Ricardo o Amante Parte 5 e 6

Um conto erótico de bola
Categoria: Heterossexual
Contém 1572 palavras
Data: 28/04/2026 12:18:04

A pressão que me quebrou

Eu não dormi a semana inteira depois da pousada. Cada mensagem que eu mandava pra ela era um grito silencioso: “Quero você amanhã à noite. Sem desculpas.” “Estou apaixonado pra caralho, Mariana. Não aguento mais te dividir.” “Se você não passar pelo menos uma semana inteira comigo no mês que vem, eu paro. Eu sumo da sua vida.” Meu peito queimava. O ciúme tinha virado um monstro que me devorava vivo. Eu imaginava ela em casa, rindo com os filhos, beijando o Eduardo, dormindo na cama dele com minha porra ainda latejando dentro dela. E eu? Eu ficava sozinho no apartamento, pau duro de raiva, punhos cerrados, lágrimas escorrendo pelo rosto no escuro.

Quarta-feira eu não aguentei mais. Liguei pra ela e mandei: “Motel agora. Só pra conversar.” Ela veio. Assim que a porta fechou, eu perdi a cabeça. Prensei ela contra a parede com tanta força que o quadro caiu. Rasguei a blusa dela, enfiei três dedos na buceta já encharcada e mordi o pescoço até sangrar.

— Olha pra você… molhada só de vir me ver, sua puta casada — rosnei, voz tremendo de fúria e dor. — Eu te amo, Mariana. Eu te amo pra caralho. Eu quero você pra mim. Quero acordar todo dia com esse cu na minha cara. Quero que você diga pro Eduardo que acabou. Ou então… eu paro de te comer. Eu juro por Deus que eu sumo da sua vida.
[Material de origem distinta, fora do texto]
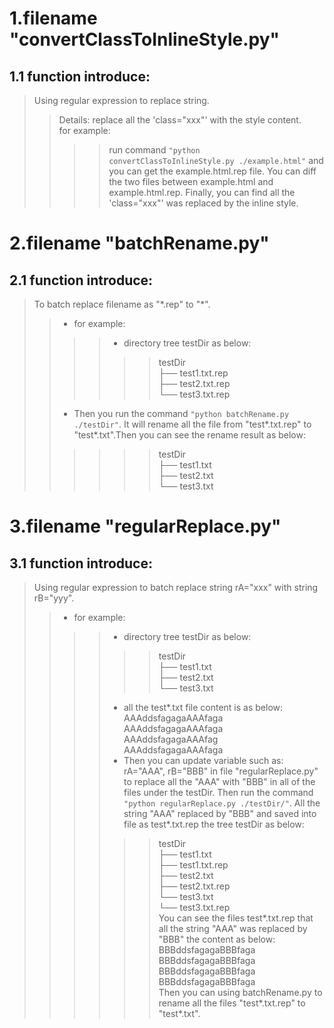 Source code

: # 1.filename "convertClassToInlineStyle.py"  
## 1.1 function introduce:  
>Using regular expression to replace string.  
>> Details: replace all the 'class="xxx"' with the style content.  
>> for example:  
>>>> run command `"python convertClassToInlineStyle.py ./example.html"` and you can get the example.html.rep file. You can diff the two files between example.html and example.html.rep. Finally, you can find all the 'class="xxx"' was replaced by the inline style.
# 2.filename "batchRename.py"
## 2.1 function introduce:
>To batch replace filename as "\*.rep" to "\*".  
>>- for example:  
>>>>- directory tree testDir as below:  
>>>>>> testDir  
>>>>>> ├── test1.txt.rep  
>>>>>> ├── test2.txt.rep  
>>>>>> └── test3.txt.rep  
>>- Then you run the command `"python batchRename.py ./testDir"`. It will rename all the file from "test\*.txt.rep" to "test\*.txt".Then you can see the rename result as below:  
>>>>>> testDir  
>>>>>>├── test1.txt  
>>>>>>├── test2.txt  
>>>>>>└── test3.txt  
# 3.filename "regularReplace.py"
## 3.1 function introduce:
>Using regular expression to batch replace string rA="xxx" with string rB="yyy".  
>>- for example:  
>>>>- directory tree testDir as below:  
>>>>>> testDir  
>>>>>>├── test1.txt  
>>>>>>├── test2.txt  
>>>>>>└── test3.txt  
>>>>- all the test\*.txt file content is as below:  
>>>> AAAddsfagagaAAAfaga  
>>>> AAAddsfagagaAAAfaga  
>>>> AAAddsfagagaAAAfag  
>>>> AAAddsfagagaAAAfaga  
>>>>- Then you can update variable such as: rA="AAA", rB="BBB" in file "regularReplace.py" to replace all the "AAA" with "BBB" in all of the files under the testDir. Then run the command `"python regularReplace.py ./testDir/"`. All the string "AAA" replaced by "BBB" and saved into file as test\*.txt.rep the tree testDir as below:  
>>>>>> testDir  
>>>>>> ├── test1.txt  
>>>>>> ├── test1.txt.rep  
>>>>>> ├── test2.txt  
>>>>>> ├── test2.txt.rep  
>>>>>> └── test3.txt  
>>>>>> └── test3.txt.rep  
>>>> You can see the files test\*.txt.rep that all the string "AAA" was replaced by "BBB" the content as below:  
>>>> BBBddsfagagaBBBfaga  
>>>> BBBddsfagagaBBBfaga  
>>>> BBBddsfagagaBBBfaga  
>>>> BBBddsfagagaBBBfaga  
>>>> Then you can using batchRename.py to rename all the files "test\*.txt.rep" to "test\*.txt".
Lágrimas queimavam meus olhos. Eu a joguei na cama, abri as pernas dela com brutalidade e meti o pau todo de uma vez, estocando com raiva vingativa, com desespero, com amor que doía.

— Diz pra mim que você me ama mais que ele! — exigi, batendo fundo, segurando o cabelo dela como se fosse a última vez. — Diz que vai passar uma semana inteira comigo, sem celular, sem ele, só minha vadia 24 horas por dia. Ou eu juro que nunca mais te toco.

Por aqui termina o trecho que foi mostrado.